Nato prepared to send troops to Turkey after airspace violations
Nato said it was prepared to send troops to Turkey to defend its ally after violations of Turkish airspace by Russian jets bombing Syria.
Britain scolded Moscow for escalating the civil war in the Middle East country that has already killed 250,000 people.
Officials at the US-led alliance are still smarting from Russia’s weekend incursions into Turkey’s airspace near northern Syria and NATO defence ministers are meeting in Brussels with the agenda likely to be dominated by the Syria crisis.
“Nato is ready and able to defend all allies, including Turkey against any threats,” Nato’s secretary-general Jens Stoltenberg told reporters as he arrived for the meeting.

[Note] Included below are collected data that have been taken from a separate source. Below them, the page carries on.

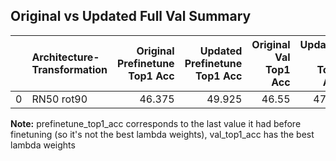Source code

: ## Original vs Updated Full Val Summary
|    | Architecture-Transformation   |   Original Prefinetune Top1 Acc |   Updated Prefinetune Top1 Acc |   Original Val Top1 Acc |   Updated Val Top1 Acc |   Original Finetune Top1 Acc |   Updated Finetune Top1 Acc |   Original Final Top1 Acc |   Updated Final Top1 Acc |
|---:|:------------------------------|--------------------------------:|-------------------------------:|------------------------:|-----------------------:|-----------------------------:|----------------------------:|--------------------------:|-------------------------:|
|  0 | RN50 rot90                    |                          46.375 |                         49.925 |                   46.55 |                  47.95 |                         46.6 |                        48.2 |                     46.65 |                     48.8 |

**Note:** prefinetune_top1_acc corresponds to the last value it had before finetuning (so it's not the best lambda weights), val_top1_acc has the best lambda weights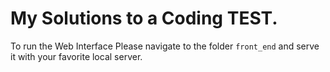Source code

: # My Solutions to a Coding TEST.

To run the Web Interface
Please navigate to the folder `front_end` and serve it with your favorite local server. 
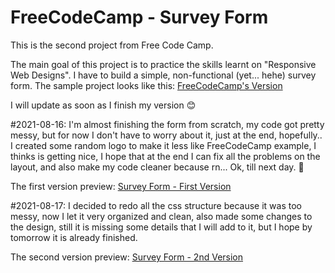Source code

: <h1> FreeCodeCamp - Survey Form</h1>
<p>This is the second project from Free Code Camp.</p>

<p>The main goal of this project is to practice the skills learnt on "Responsive Web Designs". I have to build a simple, non-functional (yet... hehe) survey form. The sample project looks like this: <a href="https://codepen.io/freeCodeCamp/full/VPaoNP" target="_blank">FreeCodeCamp's Version</a></p>
<p>I will update as soon as I finish my version 😊</p>

#2021-08-16:
I'm almost finishing the form from scratch, my code got pretty messy, but for now I don't have to worry about it, just at the end, hopefully.. I created some random logo to make it less like FreeCodeCamp example, I thinks is getting nice, I hope that at the end I can fix all the problems on the layout, and also make my code cleaner because rn... Ok, till next day. 👋

<p>The first version preview: <a href="https://codepen.io/tysper013/full/RwVmoJw">Survey Form - First Version</a></p>

#2021-08-17:
I decided to redo all the css structure because it was too messy, now I let it very organized and clean, also made some changes to the design, still it is missing some details that I will add to it, but I hope by tomorrow it is already finished.

<p>The second version preview: <a href="https://codepen.io/tysper013/full/JjNqQxY">Survey Form - 2nd Version</a></p>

“Nato has already responded by increasing our capacity, our ability, our preparedness to deploy forces including in Turkey,” he said, noting that Russia’s air and cruise missile strikes were “reasons for concern”.

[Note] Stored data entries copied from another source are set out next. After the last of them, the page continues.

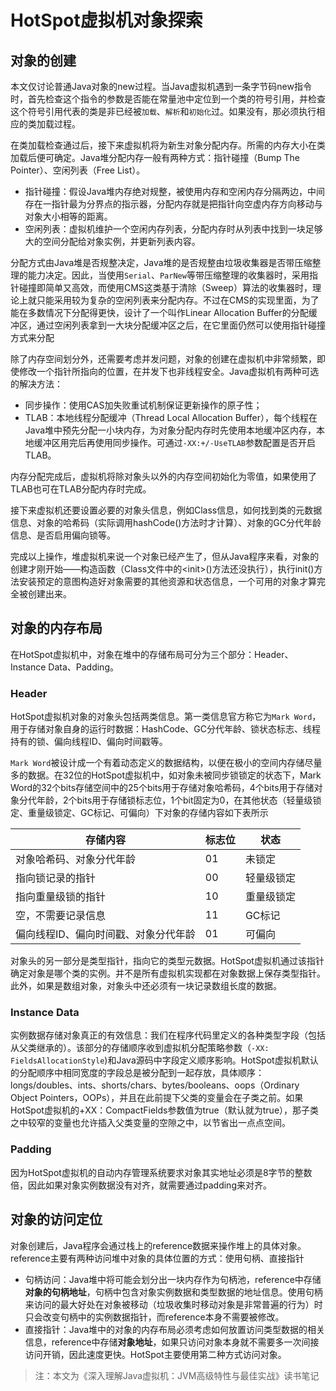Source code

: # HotSpot虚拟机对象探索

## 对象的创建

本文仅讨论普通Java对象的new过程。当Java虚拟机遇到一条字节码new指令时，首先检查这个指令的参数是否能在常量池中定位到一个类的符号引用，并检查这个符号引用代表的类是非已经被`加载`、`解析`和`初始化`过。如果没有，那必须执行相应的类加载过程。

在类加载检查通过后，接下来虚拟机将为新生对象分配内存。所需的内存大小在类加载后便可确定。Java堆分配内存一般有两种方式：指针碰撞（Bump The Pointer）、空闲列表（Free List）。

* 指针碰撞：假设Java堆内存绝对规整，被使用内存和空闲内存分隔两边，中间存在一指针最为分界点的指示器，分配内存就是把指针向空虚内存方向移动与对象大小相等的距离。
* 空闲列表：虚拟机维护一个空闲内存列表，分配内存时从列表中找到一块足够大的空间分配给对象实例，并更新列表内容。

分配方式由Java堆是否规整决定，Java堆的是否规整由垃圾收集器是否带压缩整理的能力决定。因此，当使用`Serial`、`ParNew`等带压缩整理的收集器时，采用指针碰撞即简单又高效，而使用CMS这类基于清除（Sweep）算法的收集器时，理论上就只能采用较为复杂的空闲列表来分配内存。不过在CMS的实现里面，为了能在多数情况下分配得更快，设计了一个叫作Linear Allocation Buffer的分配缓冲区，通过空闲列表拿到一大块分配缓冲区之后，在它里面仍然可以使用指针碰撞方式来分配

除了内存空间划分外，还需要考虑并发问题，对象的创建在虚拟机中非常频繁，即使修改一个指针所指向的位置，在并发下也非线程安全。Java虚拟机有两种可选的解决方法：

* 同步操作：使用CAS加失败重试机制保证更新操作的原子性；
* TLAB：本地线程分配缓冲（Thread Local Allocation Buffer），每个线程在Java堆中预先分配一小块内存，为对象分配内存时先使用本地缓冲区内存，本地缓冲区用完后再使用同步操作。可通过`-XX:+/-UseTLAB`参数配置是否开启TLAB。

内存分配完成后，虚拟机将除对象头以外的内存空间初始化为零值，如果使用了TLAB也可在TLAB分配内存时完成。

接下来虚拟机还要设置必要的对象头信息，例如Class信息，如何找到类的元数据信息、对象的哈希码（实际调用hashCode()方法时才计算）、对象的GC分代年龄信息、是否启用偏向锁等。

完成以上操作，堆虚拟机来说一个对象已经产生了，但从Java程序来看，对象的创建才刚开始——构造函数（Class文件中的\<init>()方法还没执行），执行init()方法安装预定的意图构造好对象需要的其他资源和状态信息，一个可用的对象才算完全被创建出来。

## 对象的内存布局

在HotSpot虚拟机中，对象在堆中的存储布局可分为三个部分：Header、Instance Data、Padding。

### Header

HotSpot虚拟机对象的对象头包括两类信息。第一类信息官方称它为`Mark Word`，用于存储对象自身的运行时数据：HashCode、GC分代年龄、锁状态标志、线程持有的锁、偏向线程ID、偏向时间戳等。

`Mark Word`被设计成一个有着动态定义的数据结构，以便在极小的空间内存储尽量多的数据。在32位的HotSpot虚拟机中，如对象未被同步锁锁定的状态下，Mark Word的32个bits存储空间中的25个bits用于存储对象哈希码，4个bits用于存储对象分代年龄，2个bits用于存储锁标志位，1个bit固定为0，在其他状态（轻量级锁定、重量级锁定、GC标记、可偏向）下对象的存储内容如下表所示

| 存储内容                             | 标志位 | 状态       |
| ------------------------------------ | ------ | ---------- |
| 对象哈希码、对象分代年龄             | 01     | 未锁定     |
| 指向锁记录的指针                     | 00     | 轻量级锁定 |
| 指向重量级锁的指针                   | 10     | 重量级锁定 |
| 空，不需要记录信息                   | 11     | GC标记     |
| 偏向线程ID、偏向时间戳、对象分代年龄 | 01     | 可偏向     |

对象头的另一部分是类型指针，指向它的类型元数据。HotSpot虚拟机通过该指针确定对象是哪个类的实例。并不是所有虚拟机实现都在对象数据上保存类型指针。此外，如果是数组对象，对象头中还必须有一块记录数组长度的数据。

### Instance Data

实例数据存储对象真正的有效信息：我们在程序代码里定义的各种类型字段（包括从父类继承的）。该部分的存储顺序收到虚拟机分配策略参数（`-XX: FieldsAllocationStyle`)和Java源码中字段定义顺序影响。HotSpot虚拟机默认的分配顺序中相同宽度的字段总是被分配到一起存放，具体顺序：longs/doubles、ints、shorts/chars、bytes/booleans、oops（Ordinary Object Pointers，OOPs），并且在此前提下父类的变量会在子类之前。如果HotSpot虚拟机的+XX：CompactFields参数值为true（默认就为true），那子类之中较窄的变量也允许插入父类变量的空隙之中，以节省出一点点空间。

### Padding

因为HotSpot虚拟机的自动内存管理系统要求对象其实地址必须是8字节的整数倍，因此如果对象实例数据没有对齐，就需要通过padding来对齐。

## 对象的访问定位

对象创建后，Java程序会通过栈上的reference数据来操作堆上的具体对象。reference主要有两种访问堆中对象的具体位置的方式：使用句柄、直接指针

* 句柄访问：Java堆中将可能会划分出一块内存作为句柄池，reference中存储**对象的句柄地址**，句柄中包含对象实例数据和类型数据的地址信息。使用句柄来访问的最大好处在对象被移动（垃圾收集时移动对象是非常普遍的行为）时只会改变句柄中的实例数据指针，而reference本身不需要被修改。
* 直接指针：Java堆中的对象的内存布局必须考虑如何放置访问类型数据的相关信息，reference中存储**对象地址**，如果只访问对象本身就不需要多一次间接访问开销，因此速度更快。HotSpot主要使用第二种方式访问对象。

> 注：本文为《深入理解Java虚拟机：JVM高级特性与最佳实战》读书笔记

As Russian and US planes fly combat missions over the same country for the first time since World War 2, NATO is eager to avoid any international escalation of the Syrian conflict that has unexpectedly turned the alliance’s attention away from Ukraine following Russia’s annexation of Crimea last year.

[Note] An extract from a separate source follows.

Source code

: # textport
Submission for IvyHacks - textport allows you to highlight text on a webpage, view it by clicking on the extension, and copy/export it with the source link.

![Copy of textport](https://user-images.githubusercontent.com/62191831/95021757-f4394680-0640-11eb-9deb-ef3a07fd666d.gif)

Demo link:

The incursions of two Russian fighters in Turkish airspace on Saturday and Sunday has brought the Syria conflict right up to Nato’s borders, testing the alliance’s ability to deter a newly assertive Russia without seeking direct confrontation.
While the United States has ruled out military cooperation with Russia in Syria, Nato defence ministers will discuss how to encourage Russia to help resolve the crisis, betting that Moscow also wants to avoid being bogged down in a long conflict.
For 40 years, Nato’s central task was deterring Russia in the east during the Cold War, but now, after a decade-long involvement in Afghanistan, the alliance is facing a reality-check close to home, with multiple threats near its borders.
Divisions between eastern Nato members, who want to keep the focus on the Ukraine crisis, and others who fret about IS militants, risk hampering a unified response from the 28-nation North Atlantic alliance.